Each record should be copied exactly, and none of them omitted.

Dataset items
_ _ _ _
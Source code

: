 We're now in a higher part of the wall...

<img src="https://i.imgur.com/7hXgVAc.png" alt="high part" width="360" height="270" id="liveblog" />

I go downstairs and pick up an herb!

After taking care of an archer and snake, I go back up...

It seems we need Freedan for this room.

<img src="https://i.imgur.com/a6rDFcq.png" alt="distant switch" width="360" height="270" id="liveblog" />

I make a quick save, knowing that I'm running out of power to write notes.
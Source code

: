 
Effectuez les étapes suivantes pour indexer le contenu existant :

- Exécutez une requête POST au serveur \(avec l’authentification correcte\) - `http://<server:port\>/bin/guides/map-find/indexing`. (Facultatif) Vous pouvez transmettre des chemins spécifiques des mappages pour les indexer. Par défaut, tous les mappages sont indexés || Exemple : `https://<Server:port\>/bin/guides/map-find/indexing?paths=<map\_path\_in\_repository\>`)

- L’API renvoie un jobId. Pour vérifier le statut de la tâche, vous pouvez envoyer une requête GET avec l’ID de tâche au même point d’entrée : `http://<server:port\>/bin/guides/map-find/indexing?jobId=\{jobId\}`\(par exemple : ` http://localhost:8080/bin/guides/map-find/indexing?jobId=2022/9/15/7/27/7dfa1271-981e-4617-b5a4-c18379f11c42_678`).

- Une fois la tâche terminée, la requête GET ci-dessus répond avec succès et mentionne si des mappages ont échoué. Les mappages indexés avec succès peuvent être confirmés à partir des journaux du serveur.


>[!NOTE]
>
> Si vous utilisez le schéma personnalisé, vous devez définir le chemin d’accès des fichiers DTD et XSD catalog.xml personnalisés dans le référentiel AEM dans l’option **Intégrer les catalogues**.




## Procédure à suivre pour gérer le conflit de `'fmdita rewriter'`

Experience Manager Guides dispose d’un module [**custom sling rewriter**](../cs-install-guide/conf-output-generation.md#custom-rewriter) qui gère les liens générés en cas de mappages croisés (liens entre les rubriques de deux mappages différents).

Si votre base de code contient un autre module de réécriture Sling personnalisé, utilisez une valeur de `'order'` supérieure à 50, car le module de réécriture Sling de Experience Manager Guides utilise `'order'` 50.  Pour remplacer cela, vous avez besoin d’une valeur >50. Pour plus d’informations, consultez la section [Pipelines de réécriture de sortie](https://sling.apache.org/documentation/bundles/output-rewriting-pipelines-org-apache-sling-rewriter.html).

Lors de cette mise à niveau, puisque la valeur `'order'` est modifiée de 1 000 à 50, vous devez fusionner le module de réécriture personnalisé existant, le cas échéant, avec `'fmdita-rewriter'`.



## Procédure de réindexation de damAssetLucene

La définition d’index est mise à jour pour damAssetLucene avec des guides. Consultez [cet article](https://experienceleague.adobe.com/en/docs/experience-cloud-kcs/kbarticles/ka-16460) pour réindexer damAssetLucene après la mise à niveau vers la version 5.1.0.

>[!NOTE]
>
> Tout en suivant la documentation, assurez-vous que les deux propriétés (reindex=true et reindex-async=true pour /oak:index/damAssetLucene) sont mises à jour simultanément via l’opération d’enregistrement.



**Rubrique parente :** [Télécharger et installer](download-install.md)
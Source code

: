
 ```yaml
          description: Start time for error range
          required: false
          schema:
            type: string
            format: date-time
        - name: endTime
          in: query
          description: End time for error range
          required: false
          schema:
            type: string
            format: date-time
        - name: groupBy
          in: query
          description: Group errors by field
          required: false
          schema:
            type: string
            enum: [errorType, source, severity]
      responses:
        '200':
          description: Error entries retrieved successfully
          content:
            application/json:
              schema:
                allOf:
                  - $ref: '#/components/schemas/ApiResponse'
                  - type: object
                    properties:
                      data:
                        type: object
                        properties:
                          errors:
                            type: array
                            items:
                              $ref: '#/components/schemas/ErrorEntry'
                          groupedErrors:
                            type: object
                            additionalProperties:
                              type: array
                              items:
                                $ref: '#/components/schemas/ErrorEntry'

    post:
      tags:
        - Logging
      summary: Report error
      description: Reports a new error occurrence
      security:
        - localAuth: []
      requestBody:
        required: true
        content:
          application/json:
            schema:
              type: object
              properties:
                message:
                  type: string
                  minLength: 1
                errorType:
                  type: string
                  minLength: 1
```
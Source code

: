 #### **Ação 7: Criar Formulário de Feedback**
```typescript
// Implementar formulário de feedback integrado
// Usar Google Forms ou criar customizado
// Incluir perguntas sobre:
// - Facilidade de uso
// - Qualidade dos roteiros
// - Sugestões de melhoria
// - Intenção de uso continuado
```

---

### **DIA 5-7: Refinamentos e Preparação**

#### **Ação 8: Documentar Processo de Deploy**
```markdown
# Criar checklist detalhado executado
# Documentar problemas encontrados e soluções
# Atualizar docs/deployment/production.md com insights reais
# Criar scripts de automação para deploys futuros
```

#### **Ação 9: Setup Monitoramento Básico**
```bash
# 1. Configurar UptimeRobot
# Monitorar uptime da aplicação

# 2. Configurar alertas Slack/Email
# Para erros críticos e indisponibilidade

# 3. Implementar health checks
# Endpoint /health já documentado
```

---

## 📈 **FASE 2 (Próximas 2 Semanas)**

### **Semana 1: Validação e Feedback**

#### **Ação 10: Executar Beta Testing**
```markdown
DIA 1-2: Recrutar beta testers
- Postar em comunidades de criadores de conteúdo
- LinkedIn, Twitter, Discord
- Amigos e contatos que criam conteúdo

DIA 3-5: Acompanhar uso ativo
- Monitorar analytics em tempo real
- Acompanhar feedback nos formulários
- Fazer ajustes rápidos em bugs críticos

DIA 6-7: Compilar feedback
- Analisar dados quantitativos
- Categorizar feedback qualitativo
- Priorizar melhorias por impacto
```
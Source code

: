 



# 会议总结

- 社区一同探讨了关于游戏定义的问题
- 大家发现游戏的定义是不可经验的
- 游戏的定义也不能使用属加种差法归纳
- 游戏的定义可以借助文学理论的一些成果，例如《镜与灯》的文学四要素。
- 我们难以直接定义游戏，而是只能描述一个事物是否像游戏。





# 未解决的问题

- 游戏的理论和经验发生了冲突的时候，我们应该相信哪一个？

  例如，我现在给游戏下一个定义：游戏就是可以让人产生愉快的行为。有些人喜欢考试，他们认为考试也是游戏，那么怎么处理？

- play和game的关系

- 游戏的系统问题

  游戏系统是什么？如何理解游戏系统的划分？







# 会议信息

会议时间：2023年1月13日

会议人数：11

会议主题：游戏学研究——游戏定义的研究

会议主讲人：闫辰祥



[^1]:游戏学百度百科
_ _ _ _
Result of the task >>
Source code

: We're now in a higher part of the wall...

<img src="https://i.imgur.com/7hXgVAc.png" alt="high part" width="360" height="270" id="liveblog" />

I go downstairs and pick up an herb!

After taking care of an archer and snake, I go back up...

It seems we need Freedan for this room.

<img src="https://i.imgur.com/a6rDFcq.png" alt="distant switch" width="360" height="270" id="liveblog" />

I make a quick save, knowing that I'm running out of power to write notes.
Source code

: 
Effectuez les étapes suivantes pour indexer le contenu existant :

- Exécutez une requête POST au serveur \(avec l’authentification correcte\) - `http://<server:port\>/bin/guides/map-find/indexing`. (Facultatif) Vous pouvez transmettre des chemins spécifiques des mappages pour les indexer. Par défaut, tous les mappages sont indexés || Exemple : `https://<Server:port\>/bin/guides/map-find/indexing?paths=<map\_path\_in\_repository\>`)

- L’API renvoie un jobId. Pour vérifier le statut de la tâche, vous pouvez envoyer une requête GET avec l’ID de tâche au même point d’entrée : `http://<server:port\>/bin/guides/map-find/indexing?jobId=\{jobId\}`\(par exemple : ` http://localhost:8080/bin/guides/map-find/indexing?jobId=2022/9/15/7/27/7dfa1271-981e-4617-b5a4-c18379f11c42_678`).

- Une fois la tâche terminée, la requête GET ci-dessus répond avec succès et mentionne si des mappages ont échoué. Les mappages indexés avec succès peuvent être confirmés à partir des journaux du serveur.


>[!NOTE]
>
> Si vous utilisez le schéma personnalisé, vous devez définir le chemin d’accès des fichiers DTD et XSD catalog.xml personnalisés dans le référentiel AEM dans l’option **Intégrer les catalogues**.




## Procédure à suivre pour gérer le conflit de `'fmdita rewriter'`

Experience Manager Guides dispose d’un module [**custom sling rewriter**](../cs-install-guide/conf-output-generation.md#custom-rewriter) qui gère les liens générés en cas de mappages croisés (liens entre les rubriques de deux mappages différents).

Si votre base de code contient un autre module de réécriture Sling personnalisé, utilisez une valeur de `'order'` supérieure à 50, car le module de réécriture Sling de Experience Manager Guides utilise `'order'` 50.  Pour remplacer cela, vous avez besoin d’une valeur >50. Pour plus d’informations, consultez la section [Pipelines de réécriture de sortie](https://sling.apache.org/documentation/bundles/output-rewriting-pipelines-org-apache-sling-rewriter.html).

Lors de cette mise à niveau, puisque la valeur `'order'` est modifiée de 1 000 à 50, vous devez fusionner le module de réécriture personnalisé existant, le cas échéant, avec `'fmdita-rewriter'`.



## Procédure de réindexation de damAssetLucene

La définition d’index est mise à jour pour damAssetLucene avec des guides. Consultez [cet article](https://experienceleague.adobe.com/en/docs/experience-cloud-kcs/kbarticles/ka-16460) pour réindexer damAssetLucene après la mise à niveau vers la version 5.1.0.

>[!NOTE]
>
> Tout en suivant la documentation, assurez-vous que les deux propriétés (reindex=true et reindex-async=true pour /oak:index/damAssetLucene) sont mises à jour simultanément via l’opération d’enregistrement.



**Rubrique parente :** [Télécharger et installer](download-install.md)
Source code

:
 ```yaml
          description: Start time for error range
          required: false
          schema:
            type: string
            format: date-time
        - name: endTime
          in: query
          description: End time for error range
          required: false
          schema:
            type: string
            format: date-time
        - name: groupBy
          in: query
          description: Group errors by field
          required: false
          schema:
            type: string
            enum: [errorType, source, severity]
      responses:
        '200':
          description: Error entries retrieved successfully
          content:
            application/json:
              schema:
                allOf:
                  - $ref: '#/components/schemas/ApiResponse'
                  - type: object
                    properties:
                      data:
                        type: object
                        properties:
                          errors:
                            type: array
                            items:
                              $ref: '#/components/schemas/ErrorEntry'
                          groupedErrors:
                            type: object
                            additionalProperties:
                              type: array
                              items:
                                $ref: '#/components/schemas/ErrorEntry'

    post:
      tags:
        - Logging
      summary: Report error
      description: Reports a new error occurrence
      security:
        - localAuth: []
      requestBody:
        required: true
        content:
          application/json:
            schema:
              type: object
              properties:
                message:
                  type: string
                  minLength: 1
                errorType:
                  type: string
                  minLength: 1
```
Source code

: #### **Ação 7: Criar Formulário de Feedback**
```typescript
// Implementar formulário de feedback integrado
// Usar Google Forms ou criar customizado
// Incluir perguntas sobre:
// - Facilidade de uso
// - Qualidade dos roteiros
// - Sugestões de melhoria
// - Intenção de uso continuado
```

---

### **DIA 5-7: Refinamentos e Preparação**

#### **Ação 8: Documentar Processo de Deploy**
```markdown
# Criar checklist detalhado executado
# Documentar problemas encontrados e soluções
# Atualizar docs/deployment/production.md com insights reais
# Criar scripts de automação para deploys futuros
```

#### **Ação 9: Setup Monitoramento Básico**
```bash
# 1. Configurar UptimeRobot
# Monitorar uptime da aplicação

# 2. Configurar alertas Slack/Email
# Para erros críticos e indisponibilidade

# 3. Implementar health checks
# Endpoint /health já documentado
```

---

## 📈 **FASE 2 (Próximas 2 Semanas)**

### **Semana 1: Validação e Feedback**

#### **Ação 10: Executar Beta Testing**
```markdown
DIA 1-2: Recrutar beta testers
- Postar em comunidades de criadores de conteúdo
- LinkedIn, Twitter, Discord
- Amigos e contatos que criam conteúdo

DIA 3-5: Acompanhar uso ativo
- Monitorar analytics em tempo real
- Acompanhar feedback nos formulários
- Fazer ajustes rápidos em bugs críticos

DIA 6-7: Compilar feedback
- Analisar dados quantitativos
- Categorizar feedback qualitativo
- Priorizar melhorias por impacto
```
Source code

: 



# 会议总结

- 社区一同探讨了关于游戏定义的问题
- 大家发现游戏的定义是不可经验的
- 游戏的定义也不能使用属加种差法归纳
- 游戏的定义可以借助文学理论的一些成果，例如《镜与灯》的文学四要素。
- 我们难以直接定义游戏，而是只能描述一个事物是否像游戏。





# 未解决的问题

- 游戏的理论和经验发生了冲突的时候，我们应该相信哪一个？

  例如，我现在给游戏下一个定义：游戏就是可以让人产生愉快的行为。有些人喜欢考试，他们认为考试也是游戏，那么怎么处理？

- play和game的关系

- 游戏的系统问题

  游戏系统是什么？如何理解游戏系统的划分？







# 会议信息

会议时间：2023年1月13日

会议人数：11

会议主题：游戏学研究——游戏定义的研究

会议主讲人：闫辰祥



[^1]:游戏学百度百科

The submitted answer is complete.